Carol Jane Remsburg
And if they don't, I certainly do. The monthly cycle of the moon affects each of us. It might be the fraying of our last nerve or a dip into depression, but the moon and its cycles touch us in ways we don't always notice readily. The lunar pull magnifies the worst in us.
Of course scientists around the globe are all in agreement that the effects of the full moon aren't in evidence. I don't think they looked in the right places in their studies. The data for the pull of a ripe moon is profoundly obvious.
Ask any cop or emergency room nurse or physician. They'll be the first to tell you that things get busier at a full moon. Scientists eyeballed the murder/rape/suicide rates. They didn't rate the stats on the smaller type incidents nor the rate of them. A full moon, a mid-summer moon, a harvest moon, a blue moon, or even blood on a full moon won't make one commit such a horrific act, but it does make us edgier. No, it simply pushes and pulls us just as with the tides.

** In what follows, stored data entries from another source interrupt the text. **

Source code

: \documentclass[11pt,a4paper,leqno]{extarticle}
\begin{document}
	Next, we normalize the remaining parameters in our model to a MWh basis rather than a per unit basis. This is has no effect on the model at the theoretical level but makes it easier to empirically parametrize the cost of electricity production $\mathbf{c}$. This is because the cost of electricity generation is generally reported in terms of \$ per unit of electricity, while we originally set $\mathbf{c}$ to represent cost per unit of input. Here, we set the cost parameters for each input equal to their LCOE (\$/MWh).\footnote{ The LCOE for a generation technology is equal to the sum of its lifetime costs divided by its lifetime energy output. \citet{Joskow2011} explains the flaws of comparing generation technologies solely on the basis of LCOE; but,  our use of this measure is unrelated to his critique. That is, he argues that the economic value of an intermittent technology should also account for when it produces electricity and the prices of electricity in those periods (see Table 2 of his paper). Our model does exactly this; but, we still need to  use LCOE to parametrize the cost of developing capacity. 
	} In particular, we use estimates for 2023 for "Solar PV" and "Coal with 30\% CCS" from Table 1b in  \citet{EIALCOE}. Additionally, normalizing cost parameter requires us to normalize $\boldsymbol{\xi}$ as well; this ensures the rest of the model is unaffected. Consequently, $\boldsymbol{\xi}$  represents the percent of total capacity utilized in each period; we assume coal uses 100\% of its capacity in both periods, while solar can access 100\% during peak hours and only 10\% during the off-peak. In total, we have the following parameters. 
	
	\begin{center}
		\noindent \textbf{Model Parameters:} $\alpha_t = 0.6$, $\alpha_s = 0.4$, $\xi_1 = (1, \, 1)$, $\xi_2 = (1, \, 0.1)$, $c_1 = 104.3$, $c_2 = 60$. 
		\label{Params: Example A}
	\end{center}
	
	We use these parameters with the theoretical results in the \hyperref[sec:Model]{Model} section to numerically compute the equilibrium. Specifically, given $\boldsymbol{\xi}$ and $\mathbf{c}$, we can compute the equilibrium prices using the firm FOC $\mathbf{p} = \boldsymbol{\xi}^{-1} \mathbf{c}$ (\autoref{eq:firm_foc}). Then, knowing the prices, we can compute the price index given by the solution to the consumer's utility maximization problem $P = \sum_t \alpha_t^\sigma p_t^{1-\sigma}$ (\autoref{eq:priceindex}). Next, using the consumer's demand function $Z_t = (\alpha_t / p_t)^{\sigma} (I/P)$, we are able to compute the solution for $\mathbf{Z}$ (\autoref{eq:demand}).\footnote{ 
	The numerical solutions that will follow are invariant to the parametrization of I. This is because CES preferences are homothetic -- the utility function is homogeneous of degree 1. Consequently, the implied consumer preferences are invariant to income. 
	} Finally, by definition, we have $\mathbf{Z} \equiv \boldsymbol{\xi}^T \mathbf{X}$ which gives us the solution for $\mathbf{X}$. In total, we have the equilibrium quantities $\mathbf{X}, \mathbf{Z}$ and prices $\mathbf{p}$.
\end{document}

Ask any of our wonderful police force about a full moon and the rate of domestic calls. They will be up, and up substantially. There may be no murder but there is more than a touch of mayhem. Someone who has been depressed will find themselves at an all time low. That doesn't mean they will commit suicide for suicide itself is rare enough. The statistics of suicide do not correlate with the millions who are out there suffering and suffering badly. It's just that the shiv that drives their torment is turned another notch and jabbed a little deeper. They cope as they can. Hell, we all do.
As for that emergency room, well, the accident rate is up. People fight but often not to the death, others get clumsy and fall off back porch steps or bikes, and don't forget that swirl of road rage to mix it well with. Blood, pain, breakage, and bad thoughts abound.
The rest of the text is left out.